Well, if nonsense can be useful I don't know what else can ''prove'' there's something interesting about the illogical.
There must be some value in nonsense. It shocks the brain into exploring different dimensions.
Brain A in Human A. Brain A is in state S in 2018. Human A is wondering where his phone charger is.
Brain B in Human B. Brain B is in exact same state S in 1967 - every neuron, every chemical reaction identical. Human B is not wondering where his phone charger is.
Yes, that's right. Same neuron-state, different thoughts. Therefore neuron-state does not equal thought.
Isn't that like saying two cars of the same make aren't identical just because they're going in different directions?
Some differences are relevant, others not so.
Thanks.
Yes, well, I've already agreed to that. But that's very different from making sense out of nonsense, or understanding nonsense.
You seem to be avoiding defending your original claim: that the heart, or non-logical part of the mind, could "understand" something about paradoxes. You haven't yet explained an example of that.
Making use of the lessons from dealing with paradoxes is something the rational mind does. But that doesn't involve making sense out of the paradox per se.
I wish I could explain it. Let me show you a different side of logic.
Paradoxes are places where logic breaks down. I've seen two types of logical paradoxes:
1. Physical world itself e.g wave-particle nature of light. This type of paradox must be accepted. It can't be otherwise.
2. Part of the system itself e.g. the liar paradox. These can be set aside by modifying definition and the rules
So, you see, even iur rational side must accept some paradoxes let alone our nonlogical side.
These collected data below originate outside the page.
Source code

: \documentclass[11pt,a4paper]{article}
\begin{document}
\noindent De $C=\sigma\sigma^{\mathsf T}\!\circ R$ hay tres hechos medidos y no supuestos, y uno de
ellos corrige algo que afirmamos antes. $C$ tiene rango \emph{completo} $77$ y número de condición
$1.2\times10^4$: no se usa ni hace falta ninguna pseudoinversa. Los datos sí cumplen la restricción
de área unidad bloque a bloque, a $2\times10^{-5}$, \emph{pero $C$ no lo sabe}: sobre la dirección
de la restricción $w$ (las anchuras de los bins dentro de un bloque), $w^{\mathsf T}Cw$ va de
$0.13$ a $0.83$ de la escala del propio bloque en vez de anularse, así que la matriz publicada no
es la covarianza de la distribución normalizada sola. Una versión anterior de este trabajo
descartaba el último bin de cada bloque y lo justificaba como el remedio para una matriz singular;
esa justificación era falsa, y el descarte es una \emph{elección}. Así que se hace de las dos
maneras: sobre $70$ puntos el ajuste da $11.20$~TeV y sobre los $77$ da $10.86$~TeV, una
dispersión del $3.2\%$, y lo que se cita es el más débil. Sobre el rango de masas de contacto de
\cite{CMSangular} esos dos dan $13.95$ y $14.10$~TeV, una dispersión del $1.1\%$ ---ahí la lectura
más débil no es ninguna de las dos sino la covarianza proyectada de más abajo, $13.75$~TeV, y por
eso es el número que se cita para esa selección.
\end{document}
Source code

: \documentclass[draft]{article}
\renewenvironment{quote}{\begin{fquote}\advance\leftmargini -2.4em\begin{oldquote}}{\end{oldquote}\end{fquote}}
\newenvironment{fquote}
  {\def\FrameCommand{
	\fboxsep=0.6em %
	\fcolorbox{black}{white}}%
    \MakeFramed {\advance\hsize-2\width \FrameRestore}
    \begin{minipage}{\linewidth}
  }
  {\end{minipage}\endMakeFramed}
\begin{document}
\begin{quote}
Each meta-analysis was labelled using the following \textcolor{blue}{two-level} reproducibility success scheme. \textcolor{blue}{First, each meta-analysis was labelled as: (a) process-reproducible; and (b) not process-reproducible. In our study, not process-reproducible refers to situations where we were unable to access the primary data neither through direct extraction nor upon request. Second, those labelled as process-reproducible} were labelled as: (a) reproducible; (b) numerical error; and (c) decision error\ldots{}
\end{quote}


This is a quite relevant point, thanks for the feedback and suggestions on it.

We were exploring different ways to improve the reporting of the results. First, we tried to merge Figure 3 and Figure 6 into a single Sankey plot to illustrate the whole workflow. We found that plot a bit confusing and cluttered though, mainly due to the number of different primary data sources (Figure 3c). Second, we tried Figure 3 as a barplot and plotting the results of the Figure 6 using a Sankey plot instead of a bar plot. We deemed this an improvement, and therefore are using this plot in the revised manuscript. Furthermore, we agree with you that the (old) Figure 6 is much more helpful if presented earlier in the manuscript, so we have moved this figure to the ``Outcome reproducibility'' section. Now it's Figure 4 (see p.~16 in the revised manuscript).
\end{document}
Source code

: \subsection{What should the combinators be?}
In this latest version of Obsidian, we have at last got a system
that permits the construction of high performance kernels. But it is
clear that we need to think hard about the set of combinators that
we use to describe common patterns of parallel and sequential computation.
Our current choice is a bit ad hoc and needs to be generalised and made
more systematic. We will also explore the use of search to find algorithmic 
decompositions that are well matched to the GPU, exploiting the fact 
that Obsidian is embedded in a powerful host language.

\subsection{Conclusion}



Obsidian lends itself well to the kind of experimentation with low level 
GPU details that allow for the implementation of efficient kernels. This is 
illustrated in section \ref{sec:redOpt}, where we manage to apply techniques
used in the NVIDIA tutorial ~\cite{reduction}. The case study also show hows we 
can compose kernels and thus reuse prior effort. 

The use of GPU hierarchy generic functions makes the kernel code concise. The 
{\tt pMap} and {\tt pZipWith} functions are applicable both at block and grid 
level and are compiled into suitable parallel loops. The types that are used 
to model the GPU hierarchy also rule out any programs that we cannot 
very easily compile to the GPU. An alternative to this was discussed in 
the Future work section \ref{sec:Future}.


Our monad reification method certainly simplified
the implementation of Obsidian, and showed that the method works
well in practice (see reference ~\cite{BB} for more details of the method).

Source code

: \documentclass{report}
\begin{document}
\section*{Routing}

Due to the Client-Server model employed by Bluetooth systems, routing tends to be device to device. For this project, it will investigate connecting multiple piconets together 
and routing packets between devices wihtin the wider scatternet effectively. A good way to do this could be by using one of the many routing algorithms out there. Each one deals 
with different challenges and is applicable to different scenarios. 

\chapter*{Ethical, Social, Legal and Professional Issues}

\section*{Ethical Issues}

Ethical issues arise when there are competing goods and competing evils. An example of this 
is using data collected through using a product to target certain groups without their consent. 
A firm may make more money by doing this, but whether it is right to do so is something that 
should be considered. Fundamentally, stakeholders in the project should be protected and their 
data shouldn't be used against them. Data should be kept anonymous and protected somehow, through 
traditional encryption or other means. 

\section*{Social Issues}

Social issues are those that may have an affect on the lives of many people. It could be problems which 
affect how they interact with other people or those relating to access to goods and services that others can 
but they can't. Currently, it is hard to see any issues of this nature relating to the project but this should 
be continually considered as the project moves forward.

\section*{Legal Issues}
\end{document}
Must I though? Must I? Clearly not, because mine hasn't as of yet :lol: In part, I'm just not finding your arguments or your examples very convincing.
Re: #1: Wave-particle duality is a phenomenon that has not yet been fully researched. Sure it challenges our current concepts of waves and particles, but that doesn't mean it's an actual paradox. It just seems paradoxical, because we have more to learn about how things work.
Re: #2: I'll reiterate--it's NOT a real paradox either. It's just word play. You can say all sorts of gibberish with language, but that doesn't make it an actual paradox.
http://www.bbc.com/future/story/20180423-how-a-s
why not though? You can imagine both these brains and humans being in 2160. Why wouldn't they both still be thinking of phone chargers?
Quoting TheMadFool
Probably not, but some heart transplant recipients have claimed gaining new memories. I'm not sure if that is given any credence at all though. There are 40,000 neurons in the heart but I'm not sure if they have any relation to thinking, like at all. (Searle didn't think so in one of his lectures).